▶ _PROBLEM_
In the records below, find every line that contains "Kwartyl" and list it.

▶ _Stored data entries_
· · ·

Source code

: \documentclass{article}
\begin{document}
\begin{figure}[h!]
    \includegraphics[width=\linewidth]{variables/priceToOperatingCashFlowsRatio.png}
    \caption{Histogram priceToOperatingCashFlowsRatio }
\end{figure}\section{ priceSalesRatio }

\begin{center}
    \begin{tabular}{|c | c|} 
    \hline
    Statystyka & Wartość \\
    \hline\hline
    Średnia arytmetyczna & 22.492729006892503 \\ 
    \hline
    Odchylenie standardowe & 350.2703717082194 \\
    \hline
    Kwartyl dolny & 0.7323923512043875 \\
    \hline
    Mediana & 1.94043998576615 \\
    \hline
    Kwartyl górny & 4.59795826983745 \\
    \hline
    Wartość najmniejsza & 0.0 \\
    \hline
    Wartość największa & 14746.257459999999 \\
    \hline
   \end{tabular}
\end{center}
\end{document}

· · ·

▶ _SOLUTION TO THE EXERCISE_
    Kwartyl dolny & 0.7323923512043875 \\
    Kwartyl górny & 4.59795826983745 \\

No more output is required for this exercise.